5.3.1 Adopt a short-circuit wiring system that forms a triangle on the electrode. 5.3.2 Eliminate the collector ring, which not only simplifies the short-circuit, but also improves the working condition of the soft copper sheet (soft cable), so that the current of each conductor tends to be balanced.
5.3.3 The copper tubes of the short-circuit are arranged crosswise, and the best exchange position is selected. One end is exchanged to reduce the gap between the copper tubes. Improve the characteristics of the short-circuit.

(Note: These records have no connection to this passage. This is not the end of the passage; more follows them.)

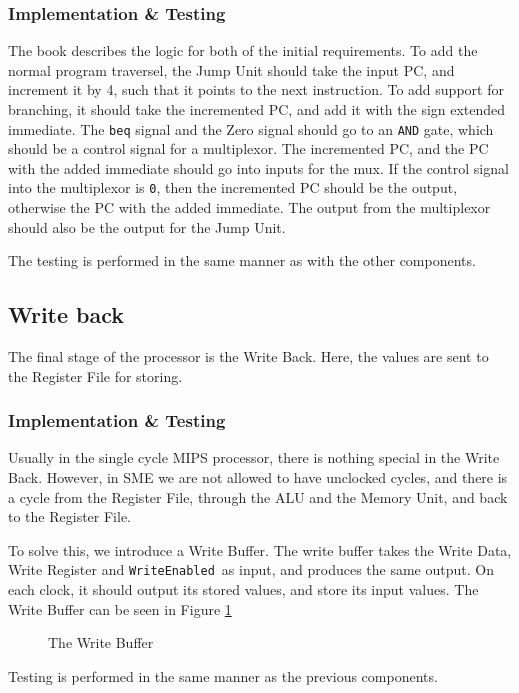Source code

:\subsubsection*{Implementation \& Testing}
The book describes the logic for both of the initial requirements. To add the
normal program traversel, the Jump Unit should take the input PC, and increment
it by 4, such that it points to the next instruction. To add support for
branching, it should take the incremented PC, and add it with the sign extended
immediate. The \texttt{beq} signal and the Zero signal should go to an
\texttt{AND} gate, which should be a control signal for a multiplexor. The
incremented PC, and the PC with the added immediate should go into inputs for
the mux. If the control signal into the multiplexor is \texttt{0}, then the
incremented PC should be the output, otherwise the PC with the added immediate.
The output from the multiplexor should also be the output for the Jump Unit.

The testing is performed in the same manner as with the other components.

\subsection{Write back}
The final stage of the processor is the Write Back. Here, the values are sent
to the Register File for storing.

\subsubsection*{Implementation \& Testing}
Usually in the single cycle MIPS processor, there is nothing special in the
Write Back. However, in SME we are not allowed to have unclocked cycles, and
there is a cycle from the Register File, through the ALU and the Memory Unit,
and back to the Register File.

To solve this, we introduce a Write Buffer. The write buffer takes the Write
Data, Write Register and \texttt{WriteEnabled} as input, and produces the same
output. On each clock, it should output its stored values, and store its input
values. The Write Buffer can be seen in Figure \ref{fig:wb}
\begin{figure}
    \centering
    \caption{The Write Buffer}
    \label{fig:wb}
\end{figure}

Testing is performed in the same manner as the previous components.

5.3.4 The current density of each conductor
Water-cooled copper tubes and water-cooled copper wires 2.5~3A/mmSoft pick and copper wire
0.9~1.1A/mm
5.3.5 The supporting components and accessories of the short-circuit should be made of non-magnetic materials, and ferromagnetic materials should be kept away from the short-circuit as much as possible. 5.3.6 Try to use new materials such as oxygen-free copper tubes. 5.4 Reactive power compensation of calcium carbide furnace installation
5.4.1 The reactive power compensation capacity should make the power factor before the transformer reach or exceed 0.90. 5.4.2 For the reactive power compensation of calcium carbide furnace installation, priority should be given to compensation on the low voltage side, but a technical and economic comparison should be made with the compensation schemes on the high voltage side and the medium voltage side, and the best one should be selected. 5.4, 3 When setting reactive power compensation, the influence of high-order harmonics on it should be considered, and appropriate building area should be reserved during design to facilitate the adoption of necessary measures.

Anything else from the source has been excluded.